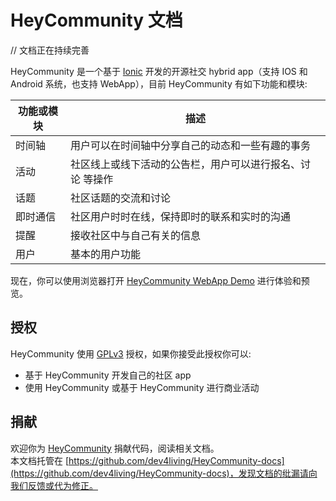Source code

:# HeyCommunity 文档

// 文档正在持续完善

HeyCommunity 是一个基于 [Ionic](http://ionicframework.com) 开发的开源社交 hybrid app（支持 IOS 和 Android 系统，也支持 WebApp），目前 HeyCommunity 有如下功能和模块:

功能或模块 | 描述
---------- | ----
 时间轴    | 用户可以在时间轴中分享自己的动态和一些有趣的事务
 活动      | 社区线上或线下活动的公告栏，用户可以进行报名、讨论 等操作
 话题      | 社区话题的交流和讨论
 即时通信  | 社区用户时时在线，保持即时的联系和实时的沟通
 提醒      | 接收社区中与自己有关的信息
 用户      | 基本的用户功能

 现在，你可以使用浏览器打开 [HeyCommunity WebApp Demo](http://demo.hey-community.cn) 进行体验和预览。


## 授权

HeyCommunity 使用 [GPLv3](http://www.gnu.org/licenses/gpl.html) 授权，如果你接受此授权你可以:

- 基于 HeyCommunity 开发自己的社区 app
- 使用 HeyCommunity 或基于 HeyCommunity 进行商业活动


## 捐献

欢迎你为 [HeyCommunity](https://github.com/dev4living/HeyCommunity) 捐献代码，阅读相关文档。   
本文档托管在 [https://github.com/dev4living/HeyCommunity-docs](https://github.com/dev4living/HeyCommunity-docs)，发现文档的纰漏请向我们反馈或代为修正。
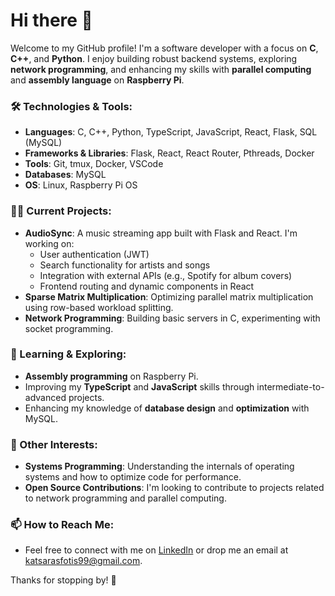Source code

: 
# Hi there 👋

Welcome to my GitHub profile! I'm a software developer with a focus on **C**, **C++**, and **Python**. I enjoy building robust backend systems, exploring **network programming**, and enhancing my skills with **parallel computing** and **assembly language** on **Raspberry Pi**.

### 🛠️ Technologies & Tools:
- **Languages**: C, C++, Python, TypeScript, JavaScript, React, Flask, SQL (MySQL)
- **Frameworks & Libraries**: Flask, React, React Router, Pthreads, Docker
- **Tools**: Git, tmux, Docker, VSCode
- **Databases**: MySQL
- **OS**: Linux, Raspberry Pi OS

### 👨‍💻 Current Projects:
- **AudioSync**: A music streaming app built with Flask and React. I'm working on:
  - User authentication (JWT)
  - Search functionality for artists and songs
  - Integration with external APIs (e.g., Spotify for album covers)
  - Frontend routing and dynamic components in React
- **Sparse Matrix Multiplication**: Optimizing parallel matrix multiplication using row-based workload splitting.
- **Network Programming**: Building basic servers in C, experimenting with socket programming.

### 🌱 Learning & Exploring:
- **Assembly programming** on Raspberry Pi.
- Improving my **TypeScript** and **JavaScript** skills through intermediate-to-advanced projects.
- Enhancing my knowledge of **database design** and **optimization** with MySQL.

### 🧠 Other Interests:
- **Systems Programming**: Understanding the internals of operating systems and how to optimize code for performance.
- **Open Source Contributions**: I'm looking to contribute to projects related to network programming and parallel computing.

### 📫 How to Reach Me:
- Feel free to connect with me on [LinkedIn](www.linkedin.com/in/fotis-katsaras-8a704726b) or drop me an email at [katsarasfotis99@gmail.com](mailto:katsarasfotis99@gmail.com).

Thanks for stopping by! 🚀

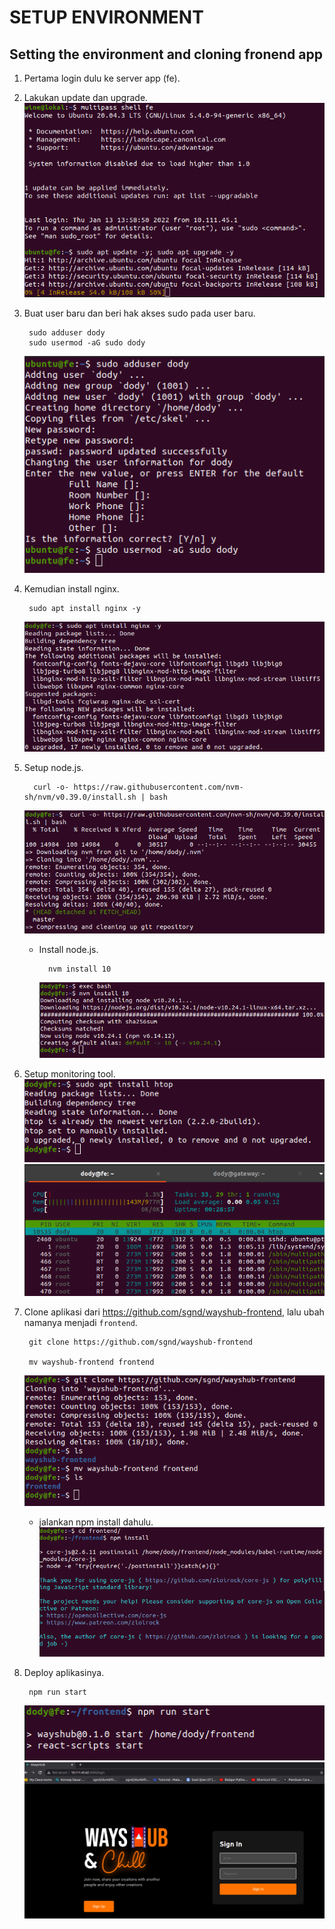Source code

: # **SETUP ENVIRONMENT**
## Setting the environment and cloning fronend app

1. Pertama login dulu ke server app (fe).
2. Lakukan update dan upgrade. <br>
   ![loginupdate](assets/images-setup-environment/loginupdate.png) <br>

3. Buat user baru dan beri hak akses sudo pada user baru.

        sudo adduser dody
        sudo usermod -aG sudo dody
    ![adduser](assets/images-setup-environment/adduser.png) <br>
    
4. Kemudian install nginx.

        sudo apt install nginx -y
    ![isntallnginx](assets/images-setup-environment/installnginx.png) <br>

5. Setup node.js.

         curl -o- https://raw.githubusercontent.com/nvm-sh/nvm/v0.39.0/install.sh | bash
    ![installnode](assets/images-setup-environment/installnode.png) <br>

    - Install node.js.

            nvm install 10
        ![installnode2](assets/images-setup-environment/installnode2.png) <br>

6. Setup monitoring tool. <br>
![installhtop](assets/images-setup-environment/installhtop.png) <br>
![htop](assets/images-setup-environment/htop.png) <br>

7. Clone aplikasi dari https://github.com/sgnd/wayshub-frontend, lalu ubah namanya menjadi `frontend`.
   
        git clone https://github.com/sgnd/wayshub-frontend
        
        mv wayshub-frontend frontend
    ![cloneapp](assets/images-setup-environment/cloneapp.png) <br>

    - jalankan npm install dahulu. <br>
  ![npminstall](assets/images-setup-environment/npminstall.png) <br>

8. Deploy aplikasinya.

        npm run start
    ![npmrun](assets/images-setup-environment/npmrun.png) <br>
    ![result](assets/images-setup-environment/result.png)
::::
### Task directions
The lines to extract from the data above begin with the line containing "- **AudioSync**: A" and end with the line containing "### 📫 How to". Extract them exactly, including both.

### Result for this exercise
- **AudioSync**: A music streaming app built with Flask and React. I'm working on:
  - User authentication (JWT)
  - Search functionality for artists and songs
  - Integration with external APIs (e.g., Spotify for album covers)
  - Frontend routing and dynamic components in React
- **Sparse Matrix Multiplication**: Optimizing parallel matrix multiplication using row-based workload splitting.
- **Network Programming**: Building basic servers in C, experimenting with socket programming.

### 🌱 Learning & Exploring:
- **Assembly programming** on Raspberry Pi.
- Improving my **TypeScript** and **JavaScript** skills through intermediate-to-advanced projects.
- Enhancing my knowledge of **database design** and **optimization** with MySQL.

### 🧠 Other Interests:
- **Systems Programming**: Understanding the internals of operating systems and how to optimize code for performance.
- **Open Source Contributions**: I'm looking to contribute to projects related to network programming and parallel computing.

### 📫 How to Reach Me:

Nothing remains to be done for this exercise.